Но главным было не это. Здесь, на охотничьей вылазке, она встретила англичанина, перевернувшего ее жизнь. Он был из тех молодых людей, которые жили в седле и в атмосфере веселья… Между ними было уговорено, что тот из них, кто первый упадет с лошади, угощает всю компанию вином жюрансон… Коко словно поразил удар молнии. Позже она расскажет о том Полю Морану: «Мальчик был красив, очень красив, соблазнителен. Он был не просто красив, он был великолепен! Мне нравилась его беспечная манера, его зеленые глаза. Он садился на самых гордых лошадей и был очень сильным. Я влюбилась в него». В общем, события развивались – по крайней мере вначале – в точности так, как в фельетонах Пьера Декурселя, которыми она по-прежнему зачитывалась. Незнакомец явился тем самым сказочным принцем, которого она ждала в своих мечтаниях.
Молодого человека, так неожиданно ворвавшегося в ее жизнь, звали Артур Кэпел – впрочем, друзья чаще называли его прозвищем Бой. Откуда он? Подробностей никто не знает, а сам он очень скрытен на сей счет. Кто-то шептал, что он внебрачный сын знаменитого банкира – одного из братьев Перейр, если не один из многочисленных незаконных отпрысков Эдуарда VII. Кто его мать? О ней он не говорил ни разу. Во всяком случае, его семья отнюдь не из нуждающихся, коль скоро он учился в таких знатных колледжах: сначала в Бомонте, руководимом иезуитами, затем в Даунсайде, где преподавание гуманитарных дисциплин вели бенедиктинцы. Унаследовав некоторые капиталы, он удачно вложил их в угольные шахты Ньюкасла, сколотив к своим тридцати годам приличное состояние.

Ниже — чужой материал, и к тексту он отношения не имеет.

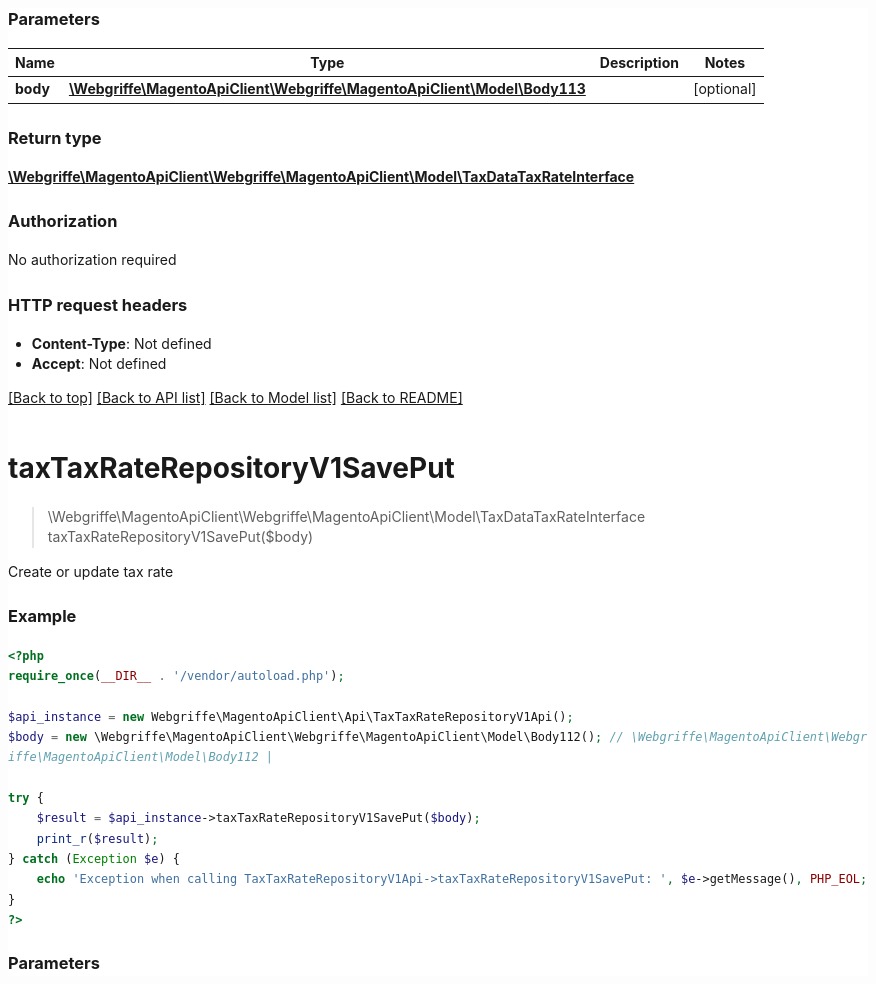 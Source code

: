 ### Parameters

Name | Type | Description  | Notes
------------- | ------------- | ------------- | -------------
 **body** | [**\Webgriffe\MagentoApiClient\Webgriffe\MagentoApiClient\Model\Body113**](../Model/\Webgriffe\MagentoApiClient\Webgriffe\MagentoApiClient\Model\Body113.md)|  | [optional]

### Return type

[**\Webgriffe\MagentoApiClient\Webgriffe\MagentoApiClient\Model\TaxDataTaxRateInterface**](../Model/TaxDataTaxRateInterface.md)

### Authorization

No authorization required

### HTTP request headers

 - **Content-Type**: Not defined
 - **Accept**: Not defined

[[Back to top]](#) [[Back to API list]](../../README.md#documentation-for-api-endpoints) [[Back to Model list]](../../README.md#documentation-for-models) [[Back to README]](../../README.md)

# **taxTaxRateRepositoryV1SavePut**
> \Webgriffe\MagentoApiClient\Webgriffe\MagentoApiClient\Model\TaxDataTaxRateInterface taxTaxRateRepositoryV1SavePut($body)



Create or update tax rate

### Example
```php
<?php
require_once(__DIR__ . '/vendor/autoload.php');

$api_instance = new Webgriffe\MagentoApiClient\Api\TaxTaxRateRepositoryV1Api();
$body = new \Webgriffe\MagentoApiClient\Webgriffe\MagentoApiClient\Model\Body112(); // \Webgriffe\MagentoApiClient\Webgriffe\MagentoApiClient\Model\Body112 | 

try {
    $result = $api_instance->taxTaxRateRepositoryV1SavePut($body);
    print_r($result);
} catch (Exception $e) {
    echo 'Exception when calling TaxTaxRateRepositoryV1Api->taxTaxRateRepositoryV1SavePut: ', $e->getMessage(), PHP_EOL;
}
?>
```

### Parameters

Похоже, тайна происхождения не препятствовала его вхождению в высшее общество – он вращался в самых изысканных лондонских кругах, стал одним из самых уважаемых игроков в конное поло, – а это, естественно, требует быть еще и превосходным наездником.
Вполне естественно, что он оказался среди гостей Руалье и был принят Этьеном как самый близкий друг.

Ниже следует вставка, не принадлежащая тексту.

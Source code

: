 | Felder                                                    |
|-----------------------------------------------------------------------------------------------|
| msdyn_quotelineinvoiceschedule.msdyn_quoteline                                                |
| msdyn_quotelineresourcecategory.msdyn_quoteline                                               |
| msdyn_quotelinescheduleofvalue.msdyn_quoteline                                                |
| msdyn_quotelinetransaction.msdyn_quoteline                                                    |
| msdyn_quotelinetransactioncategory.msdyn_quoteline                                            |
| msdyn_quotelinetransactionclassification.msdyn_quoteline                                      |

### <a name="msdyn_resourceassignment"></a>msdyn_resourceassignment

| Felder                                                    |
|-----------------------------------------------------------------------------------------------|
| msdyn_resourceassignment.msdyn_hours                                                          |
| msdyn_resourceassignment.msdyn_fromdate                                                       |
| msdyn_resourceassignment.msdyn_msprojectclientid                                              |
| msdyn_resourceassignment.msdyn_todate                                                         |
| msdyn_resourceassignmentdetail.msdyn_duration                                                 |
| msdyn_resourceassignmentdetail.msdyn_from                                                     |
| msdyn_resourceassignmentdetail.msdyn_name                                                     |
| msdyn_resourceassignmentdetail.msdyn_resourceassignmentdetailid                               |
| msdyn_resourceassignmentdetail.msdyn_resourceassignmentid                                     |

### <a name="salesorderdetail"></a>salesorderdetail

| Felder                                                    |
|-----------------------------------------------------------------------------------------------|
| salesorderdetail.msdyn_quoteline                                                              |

Но каковым будет его отношение к Габриель? Судя по всему, последняя и не думала скрывать ту страсть, которую питала к англичанину, и даже внушала себе мысль, что готова покинуть Этьена и составить тому компанию. Но Кэпел и не помышлял ни о чем подобном. Он, безусловно, испытал живейшее влечение к молодой женщине, но этот повеса, по крайней мере внешне, держался джентльменом: он застал Коко под покровительством своего друга Этьена, у которого был гостем – следовательно, вопрос о том, чтобы всерьез отбить ее у него, не возникал. Но, несмотря на все, принимая во внимание свободу нравов, царившую в Руалье, не мог ли Бой стать любовником Коко? Вероятно. Этьен, которого лошади заботили больше, нежели женщины, наверняка должен был бы закрывать глаза на мелкие любовные эскапады со стороны той, в которой он больше видел товарища, чем метрессу.